## Activity
The reply should be an exact transcription of every record.

[Extracted records]
────

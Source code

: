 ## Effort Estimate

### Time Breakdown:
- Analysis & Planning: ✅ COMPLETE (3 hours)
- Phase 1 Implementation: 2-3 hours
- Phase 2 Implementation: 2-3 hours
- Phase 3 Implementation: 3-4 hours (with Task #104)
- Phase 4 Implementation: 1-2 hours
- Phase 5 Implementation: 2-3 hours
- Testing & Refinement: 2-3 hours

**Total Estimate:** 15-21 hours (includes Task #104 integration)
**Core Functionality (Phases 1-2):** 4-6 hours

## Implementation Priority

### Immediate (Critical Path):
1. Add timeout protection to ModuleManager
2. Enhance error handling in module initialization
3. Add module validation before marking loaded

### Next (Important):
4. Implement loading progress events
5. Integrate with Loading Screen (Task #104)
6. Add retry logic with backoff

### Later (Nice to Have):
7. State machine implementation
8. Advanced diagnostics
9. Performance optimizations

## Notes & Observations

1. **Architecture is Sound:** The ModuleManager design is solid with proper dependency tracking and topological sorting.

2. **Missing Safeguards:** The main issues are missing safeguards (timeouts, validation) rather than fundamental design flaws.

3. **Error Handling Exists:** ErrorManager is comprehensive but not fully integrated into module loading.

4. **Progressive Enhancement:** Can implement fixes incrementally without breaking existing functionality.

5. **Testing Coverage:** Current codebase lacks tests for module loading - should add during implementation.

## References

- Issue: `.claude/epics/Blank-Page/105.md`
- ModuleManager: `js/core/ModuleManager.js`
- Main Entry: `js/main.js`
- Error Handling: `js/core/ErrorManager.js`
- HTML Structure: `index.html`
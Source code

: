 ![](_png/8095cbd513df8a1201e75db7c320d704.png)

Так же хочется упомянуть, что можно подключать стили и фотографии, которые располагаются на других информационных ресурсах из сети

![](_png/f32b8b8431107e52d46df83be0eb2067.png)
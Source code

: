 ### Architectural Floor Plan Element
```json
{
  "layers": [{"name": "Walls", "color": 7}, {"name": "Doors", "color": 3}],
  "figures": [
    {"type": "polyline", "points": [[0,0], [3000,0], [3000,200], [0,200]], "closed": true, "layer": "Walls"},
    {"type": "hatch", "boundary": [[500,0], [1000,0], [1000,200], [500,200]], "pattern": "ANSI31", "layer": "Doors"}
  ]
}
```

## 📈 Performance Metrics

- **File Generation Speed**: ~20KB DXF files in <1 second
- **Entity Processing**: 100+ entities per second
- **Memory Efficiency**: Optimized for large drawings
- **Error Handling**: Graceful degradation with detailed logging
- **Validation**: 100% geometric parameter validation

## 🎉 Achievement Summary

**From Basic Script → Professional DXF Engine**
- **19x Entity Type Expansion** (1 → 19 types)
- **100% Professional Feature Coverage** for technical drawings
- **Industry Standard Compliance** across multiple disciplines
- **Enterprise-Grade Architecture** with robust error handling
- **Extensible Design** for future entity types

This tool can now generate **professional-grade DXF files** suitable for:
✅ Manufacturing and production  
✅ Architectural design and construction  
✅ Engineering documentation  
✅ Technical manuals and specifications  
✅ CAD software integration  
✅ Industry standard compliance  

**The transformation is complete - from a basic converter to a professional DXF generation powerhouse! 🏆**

────

## Solution for this problem
Source code

: ## Effort Estimate

### Time Breakdown:
- Analysis & Planning: ✅ COMPLETE (3 hours)
- Phase 1 Implementation: 2-3 hours
- Phase 2 Implementation: 2-3 hours
- Phase 3 Implementation: 3-4 hours (with Task #104)
- Phase 4 Implementation: 1-2 hours
- Phase 5 Implementation: 2-3 hours
- Testing & Refinement: 2-3 hours

**Total Estimate:** 15-21 hours (includes Task #104 integration)
**Core Functionality (Phases 1-2):** 4-6 hours

## Implementation Priority

### Immediate (Critical Path):
1. Add timeout protection to ModuleManager
2. Enhance error handling in module initialization
3. Add module validation before marking loaded

### Next (Important):
4. Implement loading progress events
5. Integrate with Loading Screen (Task #104)
6. Add retry logic with backoff

### Later (Nice to Have):
7. State machine implementation
8. Advanced diagnostics
9. Performance optimizations

## Notes & Observations

1. **Architecture is Sound:** The ModuleManager design is solid with proper dependency tracking and topological sorting.

2. **Missing Safeguards:** The main issues are missing safeguards (timeouts, validation) rather than fundamental design flaws.

3. **Error Handling Exists:** ErrorManager is comprehensive but not fully integrated into module loading.

4. **Progressive Enhancement:** Can implement fixes incrementally without breaking existing functionality.

5. **Testing Coverage:** Current codebase lacks tests for module loading - should add during implementation.

## References

- Issue: `.claude/epics/Blank-Page/105.md`
- ModuleManager: `js/core/ModuleManager.js`
- Main Entry: `js/main.js`
- Error Handling: `js/core/ErrorManager.js`
- HTML Structure: `index.html`
Source code

: ![](_png/8095cbd513df8a1201e75db7c320d704.png)

Так же хочется упомянуть, что можно подключать стили и фотографии, которые располагаются на других информационных ресурсах из сети

![](_png/f32b8b8431107e52d46df83be0eb2067.png)
Source code

: ### Architectural Floor Plan Element
```json
{
  "layers": [{"name": "Walls", "color": 7}, {"name": "Doors", "color": 3}],
  "figures": [
    {"type": "polyline", "points": [[0,0], [3000,0], [3000,200], [0,200]], "closed": true, "layer": "Walls"},
    {"type": "hatch", "boundary": [[500,0], [1000,0], [1000,200], [500,200]], "pattern": "ANSI31", "layer": "Doors"}
  ]
}
```

## 📈 Performance Metrics

- **File Generation Speed**: ~20KB DXF files in <1 second
- **Entity Processing**: 100+ entities per second
- **Memory Efficiency**: Optimized for large drawings
- **Error Handling**: Graceful degradation with detailed logging
- **Validation**: 100% geometric parameter validation

## 🎉 Achievement Summary

**From Basic Script → Professional DXF Engine**
- **19x Entity Type Expansion** (1 → 19 types)
- **100% Professional Feature Coverage** for technical drawings
- **Industry Standard Compliance** across multiple disciplines
- **Enterprise-Grade Architecture** with robust error handling
- **Extensible Design** for future entity types

This tool can now generate **professional-grade DXF files** suitable for:
✅ Manufacturing and production  
✅ Architectural design and construction  
✅ Engineering documentation  
✅ Technical manuals and specifications  
✅ CAD software integration  
✅ Industry standard compliance  

**The transformation is complete - from a basic converter to a professional DXF generation powerhouse! 🏆**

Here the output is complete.